What you will do: Each entry has to be reproduced in full, exactly as given.

Material for this exercise:

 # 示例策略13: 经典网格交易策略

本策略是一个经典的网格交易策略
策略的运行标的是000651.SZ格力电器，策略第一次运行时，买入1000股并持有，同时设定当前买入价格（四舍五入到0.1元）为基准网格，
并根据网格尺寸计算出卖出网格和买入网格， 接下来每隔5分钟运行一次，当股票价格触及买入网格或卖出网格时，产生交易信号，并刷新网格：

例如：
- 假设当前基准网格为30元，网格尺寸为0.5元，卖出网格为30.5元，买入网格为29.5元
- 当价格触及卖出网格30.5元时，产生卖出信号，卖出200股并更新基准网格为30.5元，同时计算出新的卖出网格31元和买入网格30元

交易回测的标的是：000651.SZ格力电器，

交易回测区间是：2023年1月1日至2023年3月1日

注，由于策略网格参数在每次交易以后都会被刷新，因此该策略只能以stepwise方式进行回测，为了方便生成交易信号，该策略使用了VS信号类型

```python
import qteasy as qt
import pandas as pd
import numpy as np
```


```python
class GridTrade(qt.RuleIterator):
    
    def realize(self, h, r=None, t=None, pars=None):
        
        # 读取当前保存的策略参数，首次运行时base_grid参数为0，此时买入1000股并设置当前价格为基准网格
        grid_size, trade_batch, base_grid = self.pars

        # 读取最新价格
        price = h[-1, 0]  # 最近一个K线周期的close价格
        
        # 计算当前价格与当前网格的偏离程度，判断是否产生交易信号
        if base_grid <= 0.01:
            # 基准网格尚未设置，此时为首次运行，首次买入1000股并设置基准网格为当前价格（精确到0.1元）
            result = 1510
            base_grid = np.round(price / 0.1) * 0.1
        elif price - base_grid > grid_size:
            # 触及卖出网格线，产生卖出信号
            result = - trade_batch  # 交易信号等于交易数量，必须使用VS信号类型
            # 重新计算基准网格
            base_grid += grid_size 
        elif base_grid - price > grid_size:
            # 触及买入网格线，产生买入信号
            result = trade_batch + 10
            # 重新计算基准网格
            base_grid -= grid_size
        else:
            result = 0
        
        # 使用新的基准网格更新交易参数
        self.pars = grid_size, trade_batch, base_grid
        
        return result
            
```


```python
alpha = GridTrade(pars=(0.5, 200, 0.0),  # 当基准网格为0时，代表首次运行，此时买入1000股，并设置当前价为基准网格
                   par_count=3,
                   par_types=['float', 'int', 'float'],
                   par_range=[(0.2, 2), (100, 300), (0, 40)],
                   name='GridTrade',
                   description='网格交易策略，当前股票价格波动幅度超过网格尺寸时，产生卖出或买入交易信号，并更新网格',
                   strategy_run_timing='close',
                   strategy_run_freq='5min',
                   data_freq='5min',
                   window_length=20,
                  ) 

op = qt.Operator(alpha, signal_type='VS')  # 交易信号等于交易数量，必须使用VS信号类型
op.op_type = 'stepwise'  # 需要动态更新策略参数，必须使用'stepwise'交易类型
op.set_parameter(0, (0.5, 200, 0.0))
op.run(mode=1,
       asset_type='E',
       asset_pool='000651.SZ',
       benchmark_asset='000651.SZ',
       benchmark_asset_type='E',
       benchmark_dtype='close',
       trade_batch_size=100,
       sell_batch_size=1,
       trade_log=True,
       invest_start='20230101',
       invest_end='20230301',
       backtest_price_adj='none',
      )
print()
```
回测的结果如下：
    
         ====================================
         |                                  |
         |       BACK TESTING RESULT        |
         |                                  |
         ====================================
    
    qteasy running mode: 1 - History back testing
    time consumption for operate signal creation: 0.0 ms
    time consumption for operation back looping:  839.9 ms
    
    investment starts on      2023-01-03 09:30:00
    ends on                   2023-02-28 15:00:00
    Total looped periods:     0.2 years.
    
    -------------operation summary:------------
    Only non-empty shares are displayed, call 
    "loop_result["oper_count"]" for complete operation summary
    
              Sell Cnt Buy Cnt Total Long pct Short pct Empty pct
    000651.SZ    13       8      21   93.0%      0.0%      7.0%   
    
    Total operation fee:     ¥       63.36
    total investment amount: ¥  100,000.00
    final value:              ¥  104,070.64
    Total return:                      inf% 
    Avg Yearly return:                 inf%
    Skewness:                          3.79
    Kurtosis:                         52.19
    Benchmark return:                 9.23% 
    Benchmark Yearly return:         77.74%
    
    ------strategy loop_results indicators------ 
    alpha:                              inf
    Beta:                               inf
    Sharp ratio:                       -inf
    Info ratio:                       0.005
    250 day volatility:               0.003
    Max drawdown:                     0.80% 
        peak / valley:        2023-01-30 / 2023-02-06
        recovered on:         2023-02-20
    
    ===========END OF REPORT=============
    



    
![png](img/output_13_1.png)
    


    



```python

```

Answer space:
 # 示例策略13: 经典网格交易策略

本策略是一个经典的网格交易策略
策略的运行标的是000651.SZ格力电器，策略第一次运行时，买入1000股并持有，同时设定当前买入价格（四舍五入到0.1元）为基准网格，
并根据网格尺寸计算出卖出网格和买入网格， 接下来每隔5分钟运行一次，当股票价格触及买入网格或卖出网格时，产生交易信号，并刷新网格：

例如：
- 假设当前基准网格为30元，网格尺寸为0.5元，卖出网格为30.5元，买入网格为29.5元
- 当价格触及卖出网格30.5元时，产生卖出信号，卖出200股并更新基准网格为30.5元，同时计算出新的卖出网格31元和买入网格30元

交易回测的标的是：000651.SZ格力电器，

交易回测区间是：2023年1月1日至2023年3月1日

注，由于策略网格参数在每次交易以后都会被刷新，因此该策略只能以stepwise方式进行回测，为了方便生成交易信号，该策略使用了VS信号类型

```python
import qteasy as qt
import pandas as pd
import numpy as np
```


```python
class GridTrade(qt.RuleIterator):
    
    def realize(self, h, r=None, t=None, pars=None):
        
        # 读取当前保存的策略参数，首次运行时base_grid参数为0，此时买入1000股并设置当前价格为基准网格
        grid_size, trade_batch, base_grid = self.pars

        # 读取最新价格
        price = h[-1, 0]  # 最近一个K线周期的close价格
        
        # 计算当前价格与当前网格的偏离程度，判断是否产生交易信号
        if base_grid <= 0.01:
            # 基准网格尚未设置，此时为首次运行，首次买入1000股并设置基准网格为当前价格（精确到0.1元）
            result = 1510
            base_grid = np.round(price / 0.1) * 0.1
        elif price - base_grid > grid_size:
            # 触及卖出网格线，产生卖出信号
            result = - trade_batch  # 交易信号等于交易数量，必须使用VS信号类型
            # 重新计算基准网格
            base_grid += grid_size 
        elif base_grid - price > grid_size:
            # 触及买入网格线，产生买入信号
            result = trade_batch + 10
            # 重新计算基准网格
            base_grid -= grid_size
        else:
            result = 0
        
        # 使用新的基准网格更新交易参数
        self.pars = grid_size, trade_batch, base_grid
        
        return result
            
```


```python
alpha = GridTrade(pars=(0.5, 200, 0.0),  # 当基准网格为0时，代表首次运行，此时买入1000股，并设置当前价为基准网格
                   par_count=3,
                   par_types=['float', 'int', 'float'],
                   par_range=[(0.2, 2), (100, 300), (0, 40)],
                   name='GridTrade',
                   description='网格交易策略，当前股票价格波动幅度超过网格尺寸时，产生卖出或买入交易信号，并更新网格',
                   strategy_run_timing='close',
                   strategy_run_freq='5min',
                   data_freq='5min',
                   window_length=20,
                  ) 

op = qt.Operator(alpha, signal_type='VS')  # 交易信号等于交易数量，必须使用VS信号类型
op.op_type = 'stepwise'  # 需要动态更新策略参数，必须使用'stepwise'交易类型
op.set_parameter(0, (0.5, 200, 0.0))
op.run(mode=1,
       asset_type='E',
       asset_pool='000651.SZ',
       benchmark_asset='000651.SZ',
       benchmark_asset_type='E',
       benchmark_dtype='close',
       trade_batch_size=100,
       sell_batch_size=1,
       trade_log=True,
       invest_start='20230101',
       invest_end='20230301',
       backtest_price_adj='none',
      )
print()
```
回测的结果如下：
    
         ====================================
         |                                  |
         |       BACK TESTING RESULT        |
         |                                  |
         ====================================
    
    qteasy running mode: 1 - History back testing
    time consumption for operate signal creation: 0.0 ms
    time consumption for operation back looping:  839.9 ms
    
    investment starts on      2023-01-03 09:30:00
    ends on                   2023-02-28 15:00:00
    Total looped periods:     0.2 years.
    
    -------------operation summary:------------
    Only non-empty shares are displayed, call 
    "loop_result["oper_count"]" for complete operation summary
    
              Sell Cnt Buy Cnt Total Long pct Short pct Empty pct
    000651.SZ    13       8      21   93.0%      0.0%      7.0%   
    
    Total operation fee:     ¥       63.36
    total investment amount: ¥  100,000.00
    final value:              ¥  104,070.64
    Total return:                      inf% 
    Avg Yearly return:                 inf%
    Skewness:                          3.79
    Kurtosis:                         52.19
    Benchmark return:                 9.23% 
    Benchmark Yearly return:         77.74%
    
    ------strategy loop_results indicators------ 
    alpha:                              inf
    Beta:                               inf
    Sharp ratio:                       -inf
    Info ratio:                       0.005
    250 day volatility:               0.003
    Max drawdown:                     0.80% 
        peak / valley:        2023-01-30 / 2023-02-06
        recovered on:         2023-02-20
    
    ===========END OF REPORT=============
    



    
![png](img/output_13_1.png)
    


    



```python

```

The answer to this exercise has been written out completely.